I received a Topeak Mini 20 Pro (150g) for Christmas and have used the chain beaker twice and really like it. I have several Topeak products and have been really (really) happy with their customer service when it was required.


----------



## gmats (Apr 15, 2005)

Aloha,

Here's what I found a few years back.


----------



## mtnbiker72 (Jan 22, 2007)

For a multi-tool with chain breaker, check out the Lenzyne SV-10...101g complete


----------



## BikeShopMonkey (Nov 18, 2010)

just the chain breaker alone pls


----------



## gmcttr (Oct 7, 2006)

I use the Park CT-5 at 77gr.

Packs easy, works great.


----------



## teamdicky (Jan 12, 2004)

I stole this from an old Topeak Alien:










I did have to stick a bolt in it, so I had something to hold onto.

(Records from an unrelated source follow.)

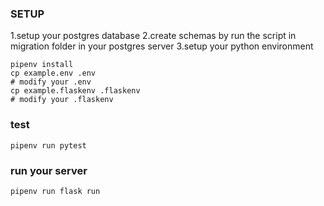 ### SETUP

1.setup your postgres database
2.create schemas by run the script in migration folder in your postgres server
3.setup your python environment
```
pipenv install
cp example.env .env
# modify your .env
cp example.flaskenv .flaskenv
# modify your .flaskenv
```

### test
```
pipenv run pytest
```

### run your server
```
pipenv run flask run
```



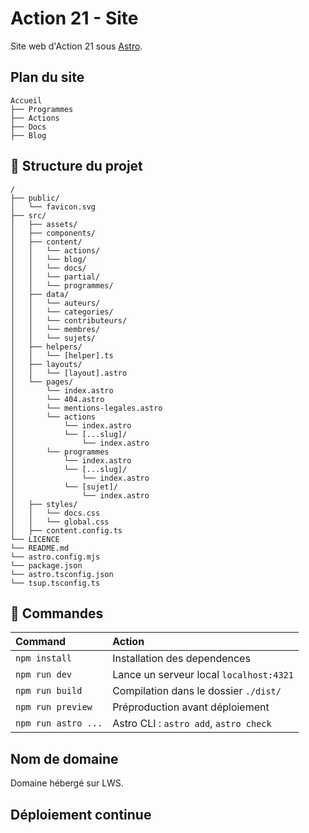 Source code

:# Action 21 - Site

Site web d'Action 21 sous [Astro](https://astro.build/).

## Plan du site

```text
Accueil
├── Programmes
├── Actions
├── Docs
├── Blog

```

## 🚀 Structure du projet

```text
/
├── public/
│   └── favicon.svg
├── src/
│   ├── assets/
│   ├── components/
│   ├── content/
│   │   └── actions/
│   │   └── blog/
│   │   └── docs/
│   │   └── partial/
│   │   └── programmes/
│   ├── data/
│   │   └── auteurs/
│   │   └── categories/
│   │   └── contributeurs/
│   │   └── membres/
│   │   └── sujets/
│   ├── helpers/
│   │   └── [helper].ts
│   ├── layouts/
│   │   └── [layout].astro
│   └── pages/
│       └── index.astro
│       └── 404.astro
│       └── mentions-legales.astro
│       └── actions
│           └── index.astro
│           └── [...slug]/
│               └── index.astro
│       └── programmes
│           └── index.astro
│           └── [...slug]/
│               └── index.astro
│           └── [sujet]/
│               └── index.astro
│   ├── styles/
│   │   └── docs.css
│   │   └── global.css
│   ├── content.config.ts
└── LICENCE
└── README.md
└── astro.config.mjs
└── package.json
└── astro.tsconfig.json
└── tsup.tsconfig.ts
```

## 🧞 Commandes

| Command             | Action                                  |
| :------------------ | :-------------------------------------- |
| `npm install`       | Installation des dependences            |
| `npm run dev`       | Lance un serveur local `localhost:4321` |
| `npm run build`     | Compilation dans le dossier `./dist/`   |
| `npm run preview`   | Préproduction avant déploiement         |
| `npm run astro ...` | Astro CLI : `astro add`, `astro check`  |

## Nom de domaine

Domaine hébergé sur LWS.

## Déploiement continue


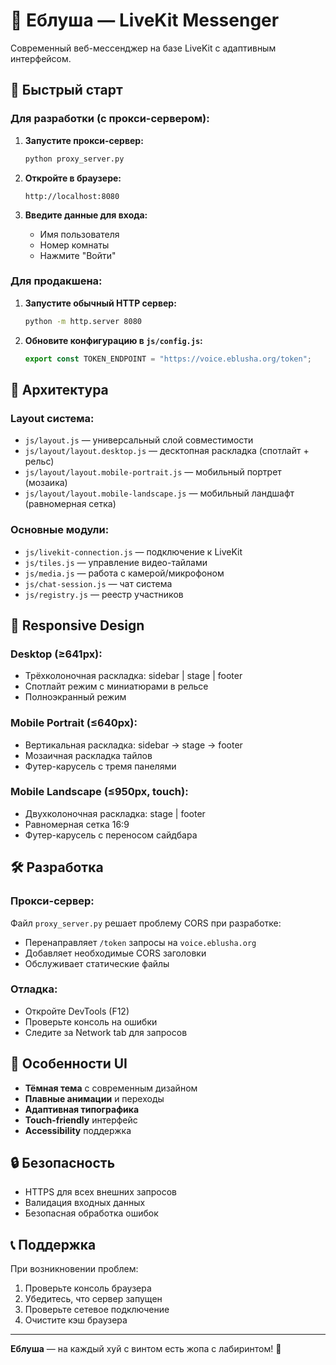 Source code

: # 🎯 Еблуша — LiveKit Messenger

Современный веб-мессенджер на базе LiveKit с адаптивным интерфейсом.

## 🚀 Быстрый старт

### Для разработки (с прокси-сервером):

1. **Запустите прокси-сервер:**
   ```bash
   python proxy_server.py
   ```

2. **Откройте в браузере:**
   ```
   http://localhost:8080
   ```

3. **Введите данные для входа:**
   - Имя пользователя
   - Номер комнаты
   - Нажмите "Войти"

### Для продакшена:

1. **Запустите обычный HTTP сервер:**
   ```bash
   python -m http.server 8080
   ```

2. **Обновите конфигурацию в `js/config.js`:**
   ```javascript
   export const TOKEN_ENDPOINT = "https://voice.eblusha.org/token";
   ```

## 🔧 Архитектура

### **Layout система:**
- `js/layout.js` — универсальный слой совместимости
- `js/layout/layout.desktop.js` — десктопная раскладка (спотлайт + рельс)
- `js/layout/layout.mobile-portrait.js` — мобильный портрет (мозаика)
- `js/layout/layout.mobile-landscape.js` — мобильный ландшафт (равномерная сетка)

### **Основные модули:**
- `js/livekit-connection.js` — подключение к LiveKit
- `js/tiles.js` — управление видео-тайлами
- `js/media.js` — работа с камерой/микрофоном
- `js/chat-session.js` — чат система
- `js/registry.js` — реестр участников

## 📱 Responsive Design

### **Desktop (≥641px):**
- Трёхколоночная раскладка: sidebar | stage | footer
- Спотлайт режим с миниатюрами в рельсе
- Полноэкранный режим

### **Mobile Portrait (≤640px):**
- Вертикальная раскладка: sidebar → stage → footer
- Мозаичная раскладка тайлов
- Футер-карусель с тремя панелями

### **Mobile Landscape (≤950px, touch):**
- Двухколоночная раскладка: stage | footer
- Равномерная сетка 16:9
- Футер-карусель с переносом сайдбара

## 🛠️ Разработка

### **Прокси-сервер:**
Файл `proxy_server.py` решает проблему CORS при разработке:
- Перенаправляет `/token` запросы на `voice.eblusha.org`
- Добавляет необходимые CORS заголовки
- Обслуживает статические файлы

### **Отладка:**
- Откройте DevTools (F12)
- Проверьте консоль на ошибки
- Следите за Network tab для запросов

## 🎨 Особенности UI

- **Тёмная тема** с современным дизайном
- **Плавные анимации** и переходы
- **Адаптивная типографика**
- **Touch-friendly** интерфейс
- **Accessibility** поддержка

## 🔒 Безопасность

- HTTPS для всех внешних запросов
- Валидация входных данных
- Безопасная обработка ошибок

## 📞 Поддержка

При возникновении проблем:
1. Проверьте консоль браузера
2. Убедитесь, что сервер запущен
3. Проверьте сетевое подключение
4. Очистите кэш браузера

---

**Еблуша** — на каждый хуй с винтом есть жопа с лабиринтом! 🎯
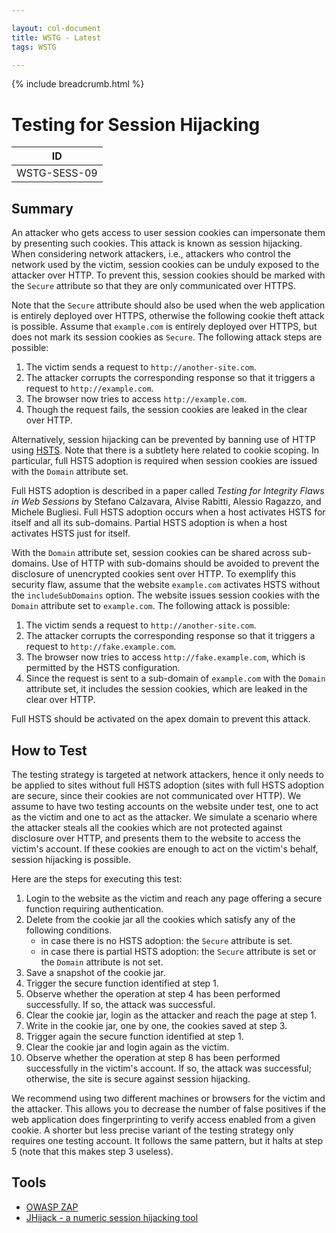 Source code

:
 ```yaml
---

layout: col-document
title: WSTG - Latest
tags: WSTG

---
```


{% include breadcrumb.html %}
# Testing for Session Hijacking

|ID          |
|------------|
|WSTG-SESS-09|

## Summary

An attacker who gets access to user session cookies can impersonate them by presenting such cookies. This attack is known as session hijacking. When considering network attackers, i.e., attackers who control the network used by the victim, session cookies can be unduly exposed to the attacker over HTTP. To prevent this, session cookies should be marked with the `Secure` attribute so that they are only communicated over HTTPS.

Note that the `Secure` attribute should also be used when the web application is entirely deployed over HTTPS, otherwise the following cookie theft attack is possible. Assume that `example.com` is entirely deployed over HTTPS, but does not mark its session cookies as `Secure`. The following attack steps are possible:

1. The victim sends a request to `http://another-site.com`.
2. The attacker corrupts the corresponding response so that it triggers a request to `http://example.com`.
3. The browser now tries to access `http://example.com`.
4. Though the request fails, the session cookies are leaked in the clear over HTTP.

Alternatively, session hijacking can be prevented by banning use of HTTP using [HSTS](https://en.wikipedia.org/wiki/HTTP_Strict_Transport_Security). Note that there is a subtlety here related to cookie scoping. In particular, full HSTS adoption is required when session cookies are issued with the `Domain` attribute set.

Full HSTS adoption is described in a paper called *Testing for Integrity Flaws in Web Sessions* by Stefano Calzavara, Alvise Rabitti, Alessio Ragazzo, and Michele Bugliesi. Full HSTS adoption occurs when a host activates HSTS for itself and all its sub-domains. Partial HSTS adoption is when a host activates HSTS just for itself.

With the `Domain` attribute set, session cookies can be shared across sub-domains. Use of HTTP with sub-domains should be avoided to prevent the disclosure of unencrypted cookies sent over HTTP. To exemplify this security flaw, assume that the website `example.com` activates HSTS without the `includeSubDomains` option. The website issues session cookies with the `Domain` attribute set to `example.com`. The following attack is possible:

1. The victim sends a request to `http://another-site.com`.
2. The attacker corrupts the corresponding response so that it triggers a request to `http://fake.example.com`.
3. The browser now tries to access `http://fake.example.com`, which is permitted by the HSTS configuration.
4. Since the request is sent to a sub-domain of `example.com` with the `Domain` attribute set, it includes the session cookies, which are leaked in the clear over HTTP.

Full HSTS should be activated on the apex domain to prevent this attack.

## How to Test

The testing strategy is targeted at network attackers, hence it only needs to be applied to sites without full HSTS adoption (sites with full HSTS adoption are secure, since their cookies are not communicated over HTTP). We assume to have two testing accounts on the website under test, one to act as the victim and one to act as the attacker. We simulate a scenario where the attacker steals all the cookies which are not protected against disclosure over HTTP, and presents them to the website to access the victim's account. If these cookies are enough to act on the victim's behalf, session hijacking is possible.

Here are the steps for executing this test:

1. Login to the website as the victim and reach any page offering a secure function requiring authentication.
2. Delete from the cookie jar all the cookies which satisfy any of the following conditions.
    * in case there is no HSTS adoption: the `Secure` attribute is set.
    * in case there is partial HSTS adoption: the `Secure` attribute is set or the `Domain` attribute is not set.
3. Save a snapshot of the cookie jar.
4. Trigger the secure function identified at step 1.
5. Observe whether the operation at step 4 has been performed successfully. If so, the attack was successful.
6. Clear the cookie jar, login as the attacker and reach the page at step 1.
7. Write in the cookie jar, one by one, the cookies saved at step 3.
8. Trigger again the secure function identified at step 1.
9. Clear the cookie jar and login again as the victim.
10. Observe whether the operation at step 8 has been performed successfully in the victim's account. If so, the attack was successful; otherwise, the site is secure against session hijacking.

We recommend using two different machines or browsers for the victim and the attacker. This allows you to decrease the number of false positives if the web application does fingerprinting to verify access enabled from a given cookie. A shorter but less precise variant of the testing strategy only requires one testing account. It follows the same pattern, but it halts at step 5 (note that this makes step 3 useless).

## Tools

* [OWASP ZAP](https://www.zaproxy.org)
* [JHijack - a numeric session hijacking tool](https://sourceforge.net/projects/jhijack/)
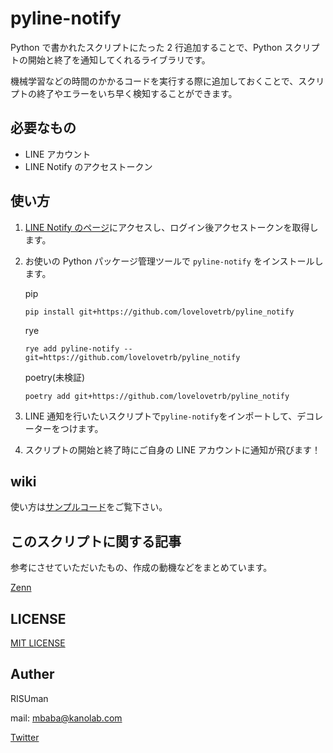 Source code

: # pyline-notify

Python で書かれたスクリプトにたった 2 行追加することで、Python スクリプトの開始と終了を通知してくれるライブラリです。

機械学習などの時間のかかるコードを実行する際に追加しておくことで、スクリプトの終了やエラーをいち早く検知することができます。

## 必要なもの

- LINE アカウント
- LINE Notify のアクセストークン

## 使い方

1. [LINE Notify のページ](https://notify-bot.line.me/my/)にアクセスし、ログイン後アクセストークンを取得します。
2. お使いの Python パッケージ管理ツールで `pyline-notify` をインストールします。

   pip

   ```
   pip install git+https://github.com/lovelovetrb/pyline_notify
   ```

   rye

   ```
   rye add pyline-notify --git=https://github.com/lovelovetrb/pyline_notify
   ```

   poetry(未検証)
   ```
   poetry add git+https://github.com/lovelovetrb/pyline_notify
   ```

3. LINE 通知を行いたいスクリプトで`pyline-notify`をインポートして、デコレーターをつけます。
4. スクリプトの開始と終了時にご自身の LINE アカウントに通知が飛びます！

## wiki

使い方は[サンプルコード](./demo)をご覧下さい。

## このスクリプトに関する記事

参考にさせていただいたもの、作成の動機などをまとめています。

[Zenn](https://zenn.dev/misora/articles/8853137fd74212)

## LICENSE

[MIT LICENSE](./LICENSE)

## Auther

RISUman

mail: mbaba@kanolab.com

[Twitter](https://twitter.com/lovelovetrb)
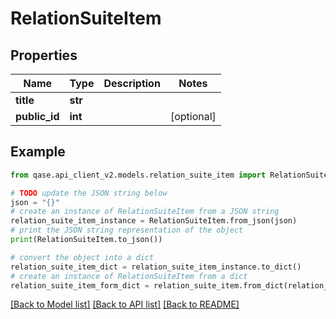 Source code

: # RelationSuiteItem


## Properties

Name | Type | Description | Notes
------------ | ------------- | ------------- | -------------
**title** | **str** |  | 
**public_id** | **int** |  | [optional] 

## Example

```python
from qase.api_client_v2.models.relation_suite_item import RelationSuiteItem

# TODO update the JSON string below
json = "{}"
# create an instance of RelationSuiteItem from a JSON string
relation_suite_item_instance = RelationSuiteItem.from_json(json)
# print the JSON string representation of the object
print(RelationSuiteItem.to_json())

# convert the object into a dict
relation_suite_item_dict = relation_suite_item_instance.to_dict()
# create an instance of RelationSuiteItem from a dict
relation_suite_item_form_dict = relation_suite_item.from_dict(relation_suite_item_dict)
```
[[Back to Model list]](../README.md#documentation-for-models) [[Back to API list]](../README.md#documentation-for-api-endpoints) [[Back to README]](../README.md)


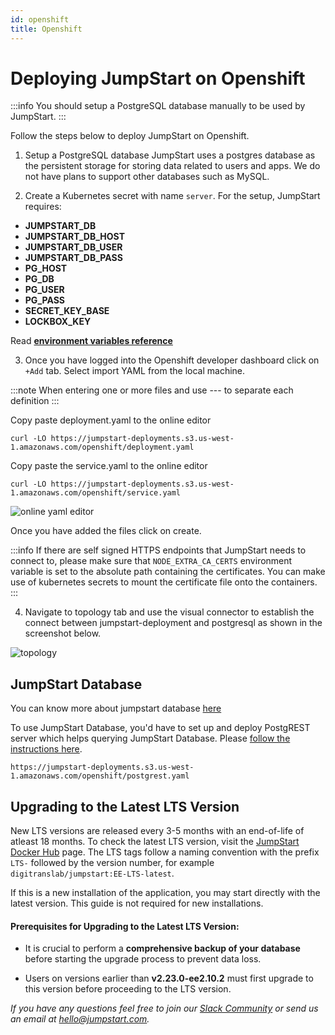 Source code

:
 ```yaml
---
id: openshift
title: Openshift
---
```


# Deploying JumpStart on Openshift

:::info 
You should setup a PostgreSQL database manually to be used by JumpStart.
:::

Follow the steps below to deploy JumpStart on Openshift.

1. Setup a PostgreSQL database JumpStart uses a postgres database as the persistent storage for storing data related to users and apps. We do not have plans to support other databases such as MySQL.

2. Create a Kubernetes secret with name `server`. For the setup, JumpStart requires:
 - **JUMPSTART_DB** 
 - **JUMPSTART_DB_HOST**
 - **JUMPSTART_DB_USER**
 - **JUMPSTART_DB_PASS**
 - **PG_HOST**
 - **PG_DB**
 - **PG_USER**
 - **PG_PASS**
 - **SECRET_KEY_BASE** 
 - **LOCKBOX_KEY**

Read **[environment variables reference](/docs/setup/env-vars)**

3. Once you have logged into the Openshift developer dashboard click on `+Add` tab. Select import YAML from the local machine.

:::note
When entering one or more files and use --- to separate each definition
:::

Copy paste deployment.yaml to the online editor 

```
curl -LO https://jumpstart-deployments.s3.us-west-1.amazonaws.com/openshift/deployment.yaml
```

Copy paste the service.yaml to the online editor

```
curl -LO https://jumpstart-deployments.s3.us-west-1.amazonaws.com/openshift/service.yaml
```

<div style={{textAlign: 'center'}}>

<img className="screenshot-full" src="/img/setup/openshift/online-yaml-editor.png" alt="online yaml editor" />
 
</div>

Once you have added the files click on create.

:::info
If there are self signed HTTPS endpoints that JumpStart needs to connect to, please make sure that `NODE_EXTRA_CA_CERTS` environment variable is set to the absolute path containing the certificates. You can make use of kubernetes secrets to mount the certificate file onto the containers.
:::


4. Navigate to topology tab and use the visual connector to establish the connect between jumpstart-deployment and postgresql as shown in the screenshot below. 

<div style={{textAlign: 'center'}}>

<img className="screenshot-full" src="/img/setup/openshift/toplogy.png" alt="topology" />
 
</div>

## JumpStart Database

You can know more about jumpstart database [here](/docs/jumpstart-db/jumpstart-database)

To use JumpStart Database, you'd have to set up and deploy PostgREST server which helps querying JumpStart Database. Please [follow the instructions here](/docs/setup/env-vars/#enable-jumpstart-database-required).

```
https://jumpstart-deployments.s3.us-west-1.amazonaws.com/openshift/postgrest.yaml
```

## Upgrading to the Latest LTS Version

New LTS versions are released every 3-5 months with an end-of-life of atleast 18 months. To check the latest LTS version, visit the [JumpStart Docker Hub](https://hub.docker.com/r/digitranslab/jumpstart/tags) page. The LTS tags follow a naming convention with the prefix `LTS-` followed by the version number, for example `digitranslab/jumpstart:EE-LTS-latest`.

If this is a new installation of the application, you may start directly with the latest version. This guide is not required for new installations.

#### Prerequisites for Upgrading to the Latest LTS Version:

- It is crucial to perform a **comprehensive backup of your database** before starting the upgrade process to prevent data loss.

- Users on versions earlier than **v2.23.0-ee2.10.2** must first upgrade to this version before proceeding to the LTS version.

*If you have any questions feel free to join our [Slack Community](https://jumpstart.com/slack) or send us an email at hello@jumpstart.com.*
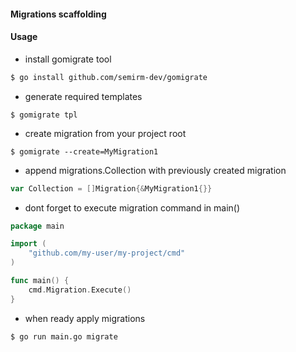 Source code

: #### Migrations scaffolding

#### Usage

* install gomigrate tool
```sh
$ go install github.com/semirm-dev/gomigrate
```

* generate required templates 
```
$ gomigrate tpl
```

* create migration from your project root
```
$ gomigrate --create=MyMigration1
```

* append migrations.Collection with previously created migration
```go
var Collection = []Migration{&MyMigration1{}}
```

* dont forget to execute migration command in main()
```go
package main

import (
	"github.com/my-user/my-project/cmd"
)

func main() {
    cmd.Migration.Execute()
}
```

* when ready apply migrations
```sh
$ go run main.go migrate
```
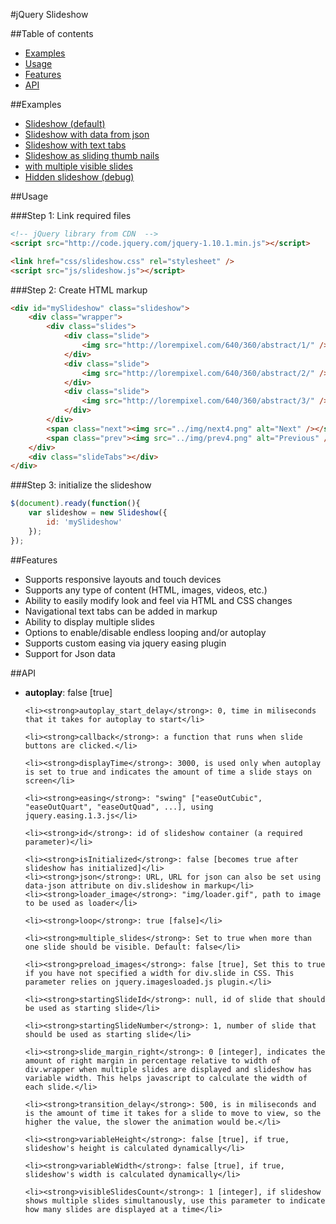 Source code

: #jQuery Slideshow

##Table of contents
- [Examples](#examples)
- [Usage](#usage)
- [Features](#features)
- [API](#api)

<a name="examples" />
##Examples
<ul>
	<li><a href="http://repos.saeidmohadjer.com/jquery.slideshow/demo/slideshow.html">Slideshow (default)</a></li>
	<li><a href="http://repos.saeidmohadjer.com/jquery.slideshow/demo/slideshow-json.html">Slideshow with data from json</a></li>
	<li><a href="http://repos.saeidmohadjer.com/jquery.slideshow/demo/slideshow_tabs_text.html">Slideshow with text tabs</a></li>
	<li><a href="http://repos.saeidmohadjer.com/jquery.slideshow/demo/slideshow_thumbs.html">Slideshow as sliding thumb nails</a></li>
	<li><a href="http://repos.saeidmohadjer.com/jquery.slideshow/demo/slideshow_multiple_responsive.html">with multiple visible slides</a></li>
	<li><a href="http://repos.saeidmohadjer.com/jquery.slideshow/demo/hiddenSlideshow.html">Hidden slideshow (debug)</a></li>

</ul>

<a name="usage" />
##Usage

###Step 1: Link required files

```html
<!-- jQuery library from CDN  -->
<script src="http://code.jquery.com/jquery-1.10.1.min.js"></script>

<link href="css/slideshow.css" rel="stylesheet" />
<script src="js/slideshow.js"></script>
```

###Step 2: Create HTML markup

```html
<div id="mySlideshow" class="slideshow">
	<div class="wrapper">
		<div class="slides">
			<div class="slide">
				<img src="http://lorempixel.com/640/360/abstract/1/" />
			</div>
			<div class="slide">
				<img src="http://lorempixel.com/640/360/abstract/2/" />
			</div>
			<div class="slide">
				<img src="http://lorempixel.com/640/360/abstract/3/" />
			</div>
		</div>
		<span class="next"><img src="../img/next4.png" alt="Next" /></span>
		<span class="prev"><img src="../img/prev4.png" alt="Previous" /></span>
	</div>
	<div class="slideTabs"></div>
</div>
```

###Step 3: initialize the slideshow

```javascript
$(document).ready(function(){
	var slideshow = new Slideshow({
		id: 'mySlideshow'
	});
});
```

<a name="features" />
##Features
<ul>
	<li>Supports responsive layouts and touch devices</li>
	<li>Supports any type of content (HTML, images, videos, etc.)</li>
	<li>Ability to easily modify look and feel via HTML and CSS changes</li>
	<li>Navigational text tabs can be added in markup</li>
	<li>Ability to display multiple slides</li>
	<li>Options to enable/disable endless looping and/or autoplay</li>
	<li>Supports custom easing via jquery easing plugin</li>
	<li>Support for Json data</li>
</ul>

<a name="api" />
##API
<ul>
	<li><strong>autoplay</strong>: false [true]</li>

	<li><strong>autoplay_start_delay</strong>: 0, time in miliseconds that it takes for autoplay to start</li>

	<li><strong>callback</strong>: a function that runs when slide buttons are clicked.</li>

	<li><strong>displayTime</strong>: 3000, is used only when autoplay is set to true and indicates the amount of time a slide stays on screen</li>

	<li><strong>easing</strong>: "swing" ["easeOutCubic", "easeOutQuart", "easeOutQuad", ...], using jquery.easing.1.3.js</li>

	<li><strong>id</strong>: id of slideshow container (a required parameter)</li>

	<li><strong>isInitialized</strong>: false [becomes true after slideshow has initialized]</li>
	<li><strong>json</strong>: URL, URL for json can also be set using data-json attribute on div.slideshow in markup</li>
	<li><strong>loader_image</strong>: "img/loader.gif", path to image to be used as loader</li>

	<li><strong>loop</strong>: true [false]</li>

	<li><strong>multiple_slides</strong>: Set to true when more than one slide should be visible. Default: false</li>

	<li><strong>preload_images</strong>: false [true], Set this to true if you have not specified a width for div.slide in CSS. This parameter relies on jquery.imagesloaded.js plugin.</li>

	<li><strong>startingSlideId</strong>: null, id of slide that should be used as starting slide</li>

	<li><strong>startingSlideNumber</strong>: 1, number of slide that should be used as starting slide</li>

	<li><strong>slide_margin_right</strong>: 0 [integer], indicates the amount of right margin in percentage relative to width of div.wrapper when multiple slides are displayed and slideshow has variable width. This helps javascript to calculate the width of each slide.</li>

	<li><strong>transition_delay</strong>: 500, is in miliseconds and is the amount of time it takes for a slide to move to view, so the higher the value, the slower the animation would be.</li>

	<li><strong>variableHeight</strong>: false [true], if true, slideshow's height is calculated dynamically</li>

	<li><strong>variableWidth</strong>: false [true], if true, slideshow's width is calculated dynamically</li>

	<li><strong>visibleSlidesCount</strong>: 1 [integer], if slideshow shows multiple slides simultanously, use this parameter to indicate how many slides are displayed at a time</li>
</ul>
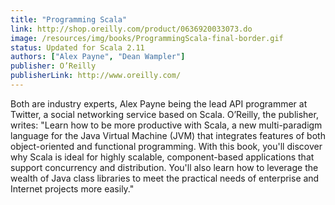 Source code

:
 ```yaml
---
title: "Programming Scala"
link: http://shop.oreilly.com/product/0636920033073.do
image: /resources/img/books/ProgrammingScala-final-border.gif
status: Updated for Scala 2.11
authors: ["Alex Payne", "Dean Wampler"]
publisher: O’Reilly
publisherLink: http://www.oreilly.com/
---
```


Both are industry experts, Alex Payne being the lead API programmer at Twitter, a social networking service based on Scala. O’Reilly, the publisher, writes: "Learn how to be more productive with Scala, a new multi-paradigm language for the Java Virtual Machine (JVM) that integrates features of both object-oriented and functional programming. With this book, you'll discover why Scala is ideal for highly scalable, component-based applications that support concurrency and distribution. You'll also learn how to leverage the wealth of Java class libraries to meet the practical needs of enterprise and Internet projects more easily."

Fits nice in my kit, although I've never had to use it.


----------



## sgltrak (Feb 19, 2005)

I've been carrying this Chain Pup in my saddlebag for over 20 years. Don't know if you can even find these any more. If I remember correctly, it was created by Wilderness Trail Bikes and then licensed to Finish Line. I have used it dozens of times on the trail.

Total weight is 30g, but if you have a 4mm hex wrench (to turn pin removal screw) in your tool kit already, the Chain Pup chain breaker portion alone is only 14g. The second piece has a 4-5-6mm hex wrench and 2 sizes of spoke wrenches.


----------



## trhoppe (Sep 3, 2008)

Might look at this guy from Performance. Going to be hard to beat 138g for all that you get. You can always pull the chain tool off if you need to. It's what I carry in my Awesome Strap along with a tube.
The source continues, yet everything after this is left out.